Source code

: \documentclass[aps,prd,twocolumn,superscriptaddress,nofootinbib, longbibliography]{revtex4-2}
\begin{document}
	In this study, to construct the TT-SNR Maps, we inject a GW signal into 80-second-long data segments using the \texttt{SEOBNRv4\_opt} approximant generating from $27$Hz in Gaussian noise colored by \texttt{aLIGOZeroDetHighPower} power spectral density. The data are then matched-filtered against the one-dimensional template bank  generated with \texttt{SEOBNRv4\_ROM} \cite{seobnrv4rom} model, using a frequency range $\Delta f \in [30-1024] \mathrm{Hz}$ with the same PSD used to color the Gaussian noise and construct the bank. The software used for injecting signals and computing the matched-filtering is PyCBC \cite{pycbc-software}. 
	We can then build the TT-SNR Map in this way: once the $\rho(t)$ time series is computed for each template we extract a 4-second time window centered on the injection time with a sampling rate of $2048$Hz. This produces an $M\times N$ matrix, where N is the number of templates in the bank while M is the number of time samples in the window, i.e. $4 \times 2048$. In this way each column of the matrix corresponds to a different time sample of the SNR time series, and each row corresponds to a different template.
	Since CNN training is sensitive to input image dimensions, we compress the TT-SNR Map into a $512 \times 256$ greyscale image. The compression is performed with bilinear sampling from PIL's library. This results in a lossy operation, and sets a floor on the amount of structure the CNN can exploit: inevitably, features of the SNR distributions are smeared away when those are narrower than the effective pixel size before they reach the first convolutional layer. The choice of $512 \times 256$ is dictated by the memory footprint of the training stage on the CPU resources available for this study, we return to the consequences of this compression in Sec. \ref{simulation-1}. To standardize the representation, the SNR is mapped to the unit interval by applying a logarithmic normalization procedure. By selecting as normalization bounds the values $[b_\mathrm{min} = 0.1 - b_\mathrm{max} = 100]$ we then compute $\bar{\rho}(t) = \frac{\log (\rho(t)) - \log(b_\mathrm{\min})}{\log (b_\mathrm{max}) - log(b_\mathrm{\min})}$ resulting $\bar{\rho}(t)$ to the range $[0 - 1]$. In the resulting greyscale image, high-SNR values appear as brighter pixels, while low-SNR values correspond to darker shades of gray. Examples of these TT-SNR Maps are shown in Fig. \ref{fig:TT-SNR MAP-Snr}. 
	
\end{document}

[TASK BRIEF]
Repeat the listing above exactly. Add nothing.

[WRITTEN RESPONSE]
Source code

: \documentclass[aps,prd,twocolumn,superscriptaddress,nofootinbib, longbibliography]{revtex4-2}
\begin{document}
	In this study, to construct the TT-SNR Maps, we inject a GW signal into 80-second-long data segments using the \texttt{SEOBNRv4\_opt} approximant generating from $27$Hz in Gaussian noise colored by \texttt{aLIGOZeroDetHighPower} power spectral density. The data are then matched-filtered against the one-dimensional template bank  generated with \texttt{SEOBNRv4\_ROM} \cite{seobnrv4rom} model, using a frequency range $\Delta f \in [30-1024] \mathrm{Hz}$ with the same PSD used to color the Gaussian noise and construct the bank. The software used for injecting signals and computing the matched-filtering is PyCBC \cite{pycbc-software}. 
	We can then build the TT-SNR Map in this way: once the $\rho(t)$ time series is computed for each template we extract a 4-second time window centered on the injection time with a sampling rate of $2048$Hz. This produces an $M\times N$ matrix, where N is the number of templates in the bank while M is the number of time samples in the window, i.e. $4 \times 2048$. In this way each column of the matrix corresponds to a different time sample of the SNR time series, and each row corresponds to a different template.
	Since CNN training is sensitive to input image dimensions, we compress the TT-SNR Map into a $512 \times 256$ greyscale image. The compression is performed with bilinear sampling from PIL's library. This results in a lossy operation, and sets a floor on the amount of structure the CNN can exploit: inevitably, features of the SNR distributions are smeared away when those are narrower than the effective pixel size before they reach the first convolutional layer. The choice of $512 \times 256$ is dictated by the memory footprint of the training stage on the CPU resources available for this study, we return to the consequences of this compression in Sec. \ref{simulation-1}. To standardize the representation, the SNR is mapped to the unit interval by applying a logarithmic normalization procedure. By selecting as normalization bounds the values $[b_\mathrm{min} = 0.1 - b_\mathrm{max} = 100]$ we then compute $\bar{\rho}(t) = \frac{\log (\rho(t)) - \log(b_\mathrm{\min})}{\log (b_\mathrm{max}) - log(b_\mathrm{\min})}$ resulting $\bar{\rho}(t)$ to the range $[0 - 1]$. In the resulting greyscale image, high-SNR values appear as brighter pixels, while low-SNR values correspond to darker shades of gray. Examples of these TT-SNR Maps are shown in Fig. \ref{fig:TT-SNR MAP-Snr}. 
	
\end{document}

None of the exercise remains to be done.